50万円をドブに捨てた知人
当ブログの中でわりと地味によく読まれているのが下の記事だ。
「50万円払って入会すれば3か月で英語がペラペラになる魔法のようなメソッド」
を掲げる英語スクールのやり手営業の言葉を信じて、結局
「全然できるようにならない!騙された!」
と怒っていた知人の話だ。
「たった50万円でそんなものが売っているわけなかろう。そんな良いモノがあったら、最低10倍の価格(=500万円)でも売れるんじゃないか?」
「カルティエの時計でも買った方がよかったね...」
そう毒を吐いた私だが、数年前の話だから本当にカルティエの方がよい投資だったに違いない。
こうしたスクールビジネスの裏側については別途取り上げたいと思っている。
ただ「50万円」の妥当性について、私は「ぼったくり」とは思っていない。
この知人に教えるのは、直接本人にも言ったがまっぴらゴメンではあるが、人件費等コストを考えてみれば「50万円」はさほど「ぼって」いないと思う。
私のレッスン代もそんなに安くはないが3か月で50万円、レッスン数24~30くらいを想定するのなら、私だったら(スタート時が TOEIC500くらいであれば)「TOEIC 800」程度の「成果保証」を付けるかな...
「TOEIC 800」を達成するまでは追加料金なしでレッスンする、というやつだ。
私の場合は「紹介制」でしかレッスンしないので「生徒募集」はしていない。
でも実際のところ「TOEIC 800 成果保証付き」でビジネス展開をしても難しいのがこの業界の感覚、というか利益構造だ。
「50万円」のサービスを売るにしても、知人が「騙された!」と恨むほど「安易で誤解させる売り込み」をするのは問題があるだろう。
でも、そんな「商法」がはびこっているのが今の日本なのかもしれない...
「英語を勉強している自分がステキ」を売るビジネス
会社員で昇進や海外赴任の条件として TOEIC のスコアが課されている人はそこそこいるが、それほど多いわけでもない。
数か月以内に「800点必達」の人の場合はそれがスクールに通う「目的」だが、このビジネスの主要なターゲットはそういう人ではない。
「英語を勉強している自分」を空想して「そんな自分が好き」と思っている人たちだ。
英語ではなくフランス語でも同じ、というよりフランス語の方がその傾向が顕著かもしれない。

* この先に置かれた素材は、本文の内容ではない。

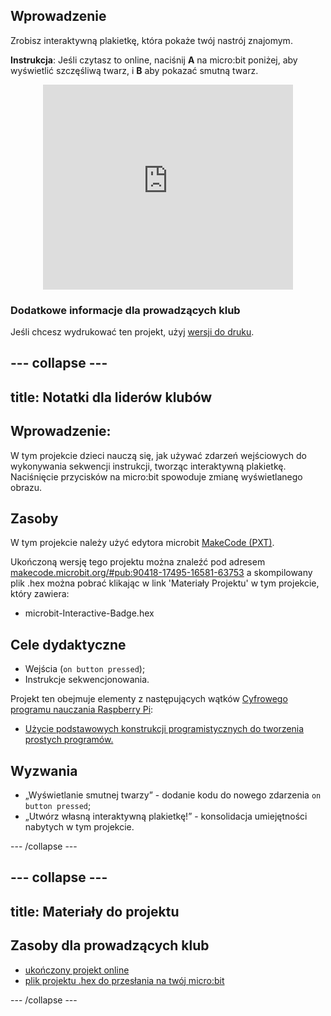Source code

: ## Wprowadzenie

Zrobisz interaktywną plakietkę, która pokaże twój nastrój znajomym.

**Instrukcja**: Jeśli czytasz to online, naciśnij **A** na micro:bit poniżej, aby wyświetlić szczęśliwą twarz, i **B** aby pokazać smutną twarz.

<div class="trinket" style="width:400px;margin: 0 auto;">
<div style="position:relative;height:0;padding-bottom:81.97%;overflow:hidden;"><iframe style="position:absolute;top:0;left:0;width:100%;height:100%;" src="https://makecode.microbit.org/---run?id=_M6yLfbemfPUv" allowfullscreen="allowfullscreen" sandbox="allow-popups allow-scripts allow-same-origin" frameborder="0"></iframe></div>
</div>

### Dodatkowe informacje dla prowadzących klub

Jeśli chcesz wydrukować ten projekt, użyj [wersji do druku](https://projects.raspberrypi.org/en/projects/interactive-badge/print).

## \--- collapse \---

## title: Notatki dla liderów klubów

## Wprowadzenie:

W tym projekcie dzieci nauczą się, jak używać zdarzeń wejściowych do wykonywania sekwencji instrukcji, tworząc interaktywną plakietkę. Naciśnięcie przycisków na micro:bit spowoduje zmianę wyświetlanego obrazu.

## Zasoby

W tym projekcie należy użyć edytora microbit [MakeCode (PXT)](http://jumpto.cc/pxt-new).

Ukończoną wersję tego projektu można znaleźć pod adresem [makecode.microbit.org/#pub:90418-17495-16581-63753](https://makecode.microbit.org/#pub:90418-17495-16581-63753) a skompilowany plik .hex można pobrać klikając w link 'Materiały Projektu' w tym projekcie, który zawiera:

* microbit-Interactive-Badge.hex

## Cele dydaktyczne

* Wejścia (`on button pressed`);
* Instrukcje sekwencjonowania.

Projekt ten obejmuje elementy z następujących wątków [Cyfrowego programu nauczania Raspberry Pi](http://rpf.io/curriculum):

* [Użycie podstawowych konstrukcji programistycznych do tworzenia prostych programów.](https://www.raspberrypi.org/curriculum/programming/creator)

## Wyzwania

* „Wyświetlanie smutnej twarzy” - dodanie kodu do nowego zdarzenia `on button pressed`;
* „Utwórz własną interaktywną plakietkę!” - konsolidacja umiejętności nabytych w tym projekcie.

\--- /collapse \---

## \--- collapse \---

## title: Materiały do projektu

## Zasoby dla prowadzących klub

* [ukończony projekt online](https://makecode.microbit.org/#pub:90418-17495-16581-63753)
* [plik projektu .hex do przesłania na twój micro:bit](resources/microbit-Interactive-Badge.hex)

\--- /collapse \---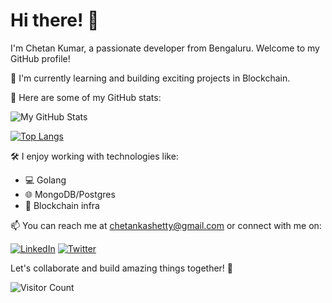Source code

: # Hi there! 👋

I'm Chetan Kumar, a passionate developer from Bengaluru. Welcome to my GitHub profile! 

🌱 I'm currently learning and building exciting projects in Blockchain.

🚀 Here are some of my GitHub stats:

![My GitHub Stats](https://github-readme-stats.vercel.app/api?username=chetankashetti&show_icons=true&theme=dracula)

[![Top Langs](https://github-readme-stats.vercel.app/api/top-langs/?username=chetankashetti&layout=compact&theme=dracula)](https://github.com/chetankashetti/github-readme-stats)

🛠️ I enjoy working with technologies like:

- 💻 Golang
- 🌐 MongoDB/Postgres
- 📱 Blockchain infra

📫 You can reach me at chetankashetty@gmail.com or connect with me on:

[![LinkedIn](https://img.shields.io/badge/LinkedIn-YourLinkedIn-blue)](https://www.linkedin.com/in/chetan-kashetty-0972317a/)
[![Twitter](https://img.shields.io/badge/Twitter-YourTwitter-blue)](https://twitter.com/chetankashetty)

Let's collaborate and build amazing things together! 💪

![Visitor Count](https://profile-counter.glitch.me/chetankashetti/count.svg)

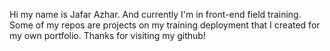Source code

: Hi my name is Jafar Azhar.
And currently I'm in front-end field training.
Some of my repos are projects on my training deployment that I created for my own portfolio.
Thanks for visiting my github!

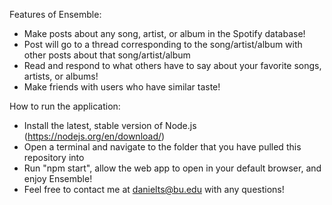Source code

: Features of Ensemble:
  - Make posts about any song, artist, or album in the Spotify database!
  - Post will go to a thread corresponding to the song/artist/album with other posts about that song/artist/album
  - Read and respond to what others have to say about your favorite songs, artists, or albums!
  - Make friends with users who have similar taste!

How to run the application:
  - Install the latest, stable version of Node.js (https://nodejs.org/en/download/)
  - Open a terminal and navigate to the folder that you have pulled this repository into
  - Run "npm start", allow the web app to open in your default browser, and enjoy Ensemble!
  - Feel free to contact me at danielts@bu.edu with any questions!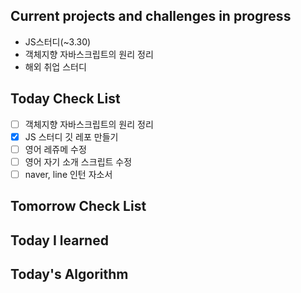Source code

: ## Current projects and challenges in progress

- JS스터디(~3.30)
- 객체지향 자바스크립트의 원리 정리
- 해외 취업 스터디

## Today Check List

- [ ] 객체지향 자바스크립트의 원리 정리 
- [x] JS 스터디 깃 레포 만들기
- [ ] 영어 레쥬메 수정
- [ ] 영어 자기 소개 스크립트 수정
- [ ] naver, line 인턴 자소서

## Tomorrow Check List



## Today I learned



## Today's Algorithm

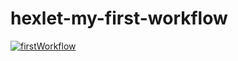 # hexlet-my-first-workflow
[![firstWorkflow](https://github.com/benzovvozh/hexlet-my-first-workflow/actions/workflows/firstWorkflow.yml/badge.svg)](https://github.com/benzovvozh/hexlet-my-first-workflow/actions/workflows/firstWorkflow.yml)
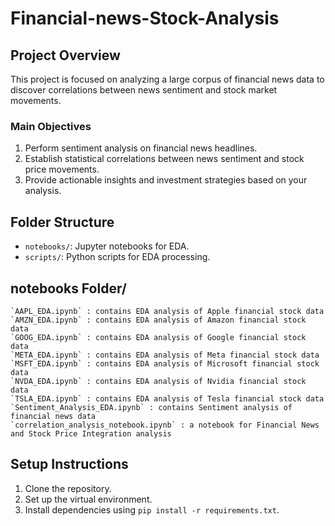 # Financial-news-Stock-Analysis

## Project Overview
This project is focused on analyzing a large corpus of financial news data to discover correlations between news sentiment and stock market movements. 

### Main Objectives
1. Perform sentiment analysis on financial news headlines.
2. Establish statistical correlations between news sentiment and stock price movements.
3. Provide actionable insights and investment strategies based on your analysis.

## Folder Structure
- `notebooks/`: Jupyter notebooks for EDA.
- `scripts/`: Python scripts for EDA processing.

## notebooks Folder/ 
    `AAPL_EDA.ipynb` : contains EDA analysis of Apple financial stock data 
    `AMZN_EDA.ipynb` : contains EDA analysis of Amazon financial stock data 
    `GOOG_EDA.ipynb` : contains EDA analysis of Google financial stock data 
    `META_EDA.ipynb` : contains EDA analysis of Meta financial stock data 
    `MSFT_EDA.ipynb` : contains EDA analysis of Microsoft financial stock data 
    `NVDA_EDA.ipynb` : contains EDA analysis of Nvidia financial stock data 
    `TSLA_EDA.ipynb` : contains EDA analysis of Tesla financial stock data 
    `Sentiment_Analysis_EDA.ipynb` : contains Sentiment analysis of financial news data
    `correlation_analysis_notebook.ipynb` : a notebook for Financial News and Stock Price Integration analysis

    
## Setup Instructions
1. Clone the repository.
2. Set up the virtual environment.
3. Install dependencies using `pip install -r requirements.txt`.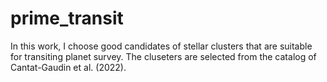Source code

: # prime_transit

In this work, I choose good candidates of stellar clusters that are suitable for transiting planet survey.
The cluseters are selected from the catalog of Cantat-Gaudin et al. (2022).
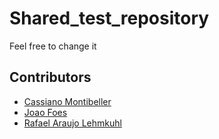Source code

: # Shared_test_repository

Feel free to change it

## Contributors

- [Cassiano Montibeller](https://github.com/CassianoMontibeller)
- [Joao Foes](https://github.com/joaofoes)
- [Rafael Araujo Lehmkuhl](https://github.com/rafaellehmkuhl)
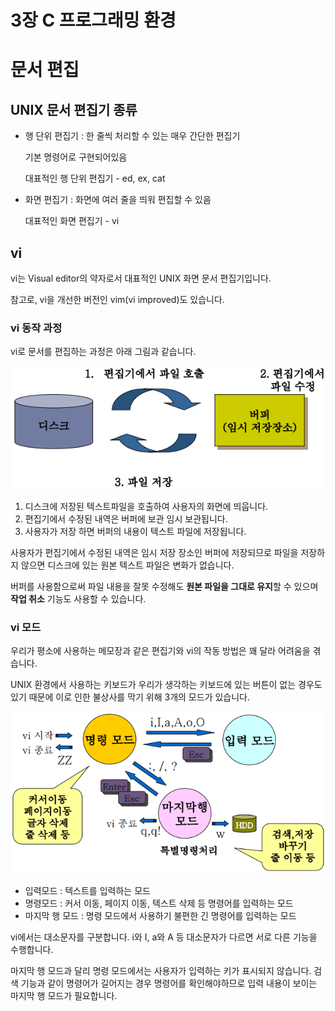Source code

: # 3장 C 프로그래밍 환경

# 문서 편집

## UNIX 문서 편집기 종류

- 행 단위 편집기 : 한 줄씩 처리할 수 있는 매우 간단한 편집기
    
    기본 명령어로 구현되어있음
    
    대표적인 행 단위 편집기 - ed, ex, cat
    
- 화면 편집기 : 화면에 여러 줄을 띄워 편집할 수 있음
    
    대표적인 화면 편집기 - vi
    

## vi

vi는 Visual editor의 약자로서 대표적인 UNIX 화면 문서 편집기입니다.

참고로, vi을 개선한 버전인 vim(vi improved)도 있습니다.

### vi 동작 과정

vi로 문서를 편집하는 과정은 아래 그림과 같습니다.

<p align="center"><img src="../../images/시스템프로그래밍및보안/3장 C 프로그래밍 환경-Untitled.png"></p>

1. 디스크에 저장된 텍스트파일을 호출하여 사용자의 화면에 띄웁니다.
2. 편집기에서 수정된 내역은 버퍼에 보관 임시 보관됩니다.
3. 사용자가 저장 하면 버퍼의 내용이 텍스트 파일에 저장됩니다.

사용자가 편집기에서 수정된 내역은 임시 저장 장소인 버퍼에 저장되므로 파일을 저장하지 않으면 디스크에 있는 원본 텍스트 파일은 변화가 없습니다.

버퍼를 사용함으로써 파일 내용을 잘못 수정해도 **원본 파일을 그대로 유지**할 수 있으며 **작업 취소** 기능도 사용할 수 있습니다.

### vi 모드

우리가 평소에 사용하는 메모장과 같은 편집기와 vi의 작동 방법은 꽤 달라 어려움을 겪습니다.

UNIX 환경에서 사용하는 키보드가 우리가 생각하는 키보드에 있는 버튼이 없는 경우도 있기 때문에 이로 인한 불상사를 막기 위해 3개의 모드가 있습니다.

<p align="center"><img src="../../images/시스템프로그래밍및보안/3장 C 프로그래밍 환경-Untitled 1.png"></p>

- 입력모드 : 텍스트를 입력하는 모드
- 명령모드 : 커서 이동, 페이지 이동, 텍스트 삭제 등 명령어를 입력하는 모드
- 마지막 행 모드 : 명령 모드에서 사용하기 불편한 긴 명령어를 입력하는 모드

vi에서는 대소문자를 구분합니다. i와 I, a와 A 등 대소문자가 다르면 서로 다른 기능을 수행합니다.

마지막 행 모드과 달리 명령 모드에서는 사용자가 입력하는 키가 표시되지 않습니다. 검색 기능과 같이 명령어가 길어지는 경우 명령어를 확인해야하므로 입력 내용이 보이는 마지막 행 모드가 필요합니다.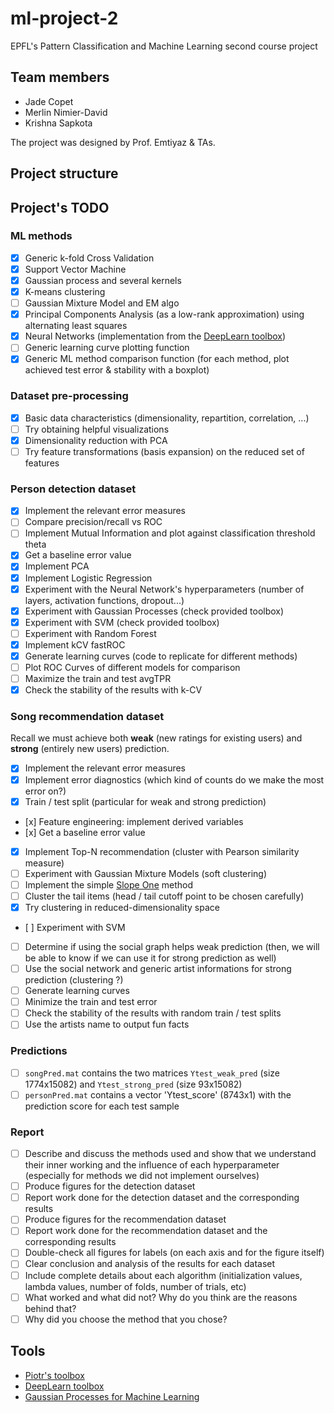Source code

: ml-project-2
============

EPFL's Pattern Classification and Machine Learning second course project

Team members
------------

- Jade Copet
- Merlin Nimier-David
- Krishna Sapkota

The project was designed by Prof. Emtiyaz & TAs.

Project structure
-----------------


Project's TODO
--------------

### ML methods

- [X] Generic k-fold Cross Validation
- [X] Support Vector Machine
- [X] Gaussian process and several kernels
- [X] K-means clustering
- [ ] Gaussian Mixture Model and EM algo
- [x] Principal Components Analysis (as a low-rank approximation) using alternating least squares
- [X] Neural Networks (implementation from the [DeepLearn toolbox](https://github.com/rasmusbergpalm/DeepLearnToolbox/archive/))
- [ ] Generic learning curve plotting function
- [X] Generic ML method comparison function (for each method, plot achieved test error & stability with a boxplot)

### Dataset pre-processing

- [x] Basic data characteristics (dimensionality, repartition, correlation, ...)
- [ ] Try obtaining helpful visualizations
- [x] Dimensionality reduction with PCA
- [ ] Try feature transformations (basis expansion) on the reduced set of features

### Person detection dataset

- [X] Implement the relevant error measures
- [ ] Compare precision/recall vs ROC
- [ ] Implement Mutual Information and plot against classification threshold theta
- [X] Get a baseline error value
- [X] Implement PCA
- [X] Implement Logistic Regression
- [X] Experiment with the Neural Network's hyperparameters (number of layers, activation functions, dropout...)
- [X] Experiment with Gaussian Processes (check provided toolbox)
- [X] Experiment with SVM (check provided toolbox)
- [ ] Experiment with Random Forest
- [X] Implement kCV fastROC
- [X] Generate learning curves (code to replicate for different methods)
- [ ] Plot ROC Curves of different models for comparison
- [ ] Maximize the train and test avgTPR
- [X] Check the stability of the results with k-CV

### Song recommendation dataset

Recall we must achieve both **weak** (new ratings for existing users) and **strong** (entirely new users) prediction.

- [x] Implement the relevant error measures
- [x] Implement error diagnostics (which kind of counts do we make the most error on?)
- [x] Train / test split (particular for weak and strong prediction)
- [x] Feature engineering: implement derived variables
- [x] Get a baseline error value
- [x] Implement Top-N recommendation (cluster with Pearson similarity measure)
- [ ] Experiment with Gaussian Mixture Models (soft clustering)
- [ ] Implement the simple [Slope One](http://arxiv.org/pdf/cs/0702144v2.pdf) method
- [ ] Cluster the tail items (head / tail cutoff point to be chosen carefully)
- [X] Try clustering in reduced-dimensionality space
- [ ] Experiment with SVM
- [ ] Determine if using the social graph helps weak prediction (then, we will be able to know if we can use it for strong prediction as well)
- [ ] Use the social network and generic artist informations for strong prediction (clustering ?)
- [ ] Generate learning curves
- [ ] Minimize the train and test error
- [ ] Check the stability of the results with random train / test splits
- [ ] Use the artists name to output fun facts

### Predictions

- [ ] `songPred.mat` contains the two matrices `Ytest_weak_pred` (size 1774x15082) and `Ytest_strong_pred` (size 93x15082)
- [ ] `personPred.mat` contains a vector 'Ytest_score' (8743x1) with the prediction score for each test sample

### Report

- [ ] Describe and discuss the methods used and show that we understand their inner working and the influence of each hyperparameter (especially for methods we did not implement ourselves)
- [ ] Produce figures for the detection dataset
- [ ] Report work done for the detection dataset and the corresponding results
- [ ] Produce figures for the recommendation dataset
- [ ] Report work done for the recommendation dataset and the corresponding results
- [ ] Double-check all figures for labels (on each axis and for the figure itself)
- [ ] Clear conclusion and analysis of the results for each dataset
- [ ] Include complete details about each algorithm (initialization values, lambda values, number of folds, number of trials, etc)
- [ ] What worked and what did not? Why do you think are the reasons behind that?
- [ ] Why did you choose the method that you chose?

Tools
-----

- [Piotr's toolbox](http://vision.ucsd.edu/~pdollar/toolbox/doc/)
- [DeepLearn toolbox](https://github.com/rasmusbergpalm/DeepLearnToolbox/archive/)
- [Gaussian Processes for Machine Learning](http://www.gaussianprocess.org/gpml/code/matlab/doc/)
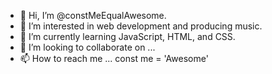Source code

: - 👋 Hi, I’m @constMeEqualAwesome.
- 👀 I’m interested in web development and producing music.
- 🌱 I’m currently learning JavaScript, HTML, and CSS.
- 💞️ I’m looking to collaborate on ...
- 📫 How to reach me ...
const me = 'Awesome'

コロナ禍で私はワークライフバランスが変わり、特に2年目あたりで「空白の時間」が増えた。
そんな時たまたまフランス語を基礎レベルまで習得したいという人に3か月間「仏検3級取得」までの学習指導をした。
その人は英語がかなりできるのだが、逆に英語が邪魔をしてなかなかフランス語が覚えられないのが問題だった。
そこで、英語が「干渉」しないようにフランス語を習得するノウハウや、英語と共通する部分、しない部分にターゲットを絞ってレッスンをした。
このような人の場合も、仏検という具体的な「目的」がある。
しかし、フランス語を勉強しようと思う人の大半は「フランス語っておしゃれでステキ」という憧れのイメージが動機だ。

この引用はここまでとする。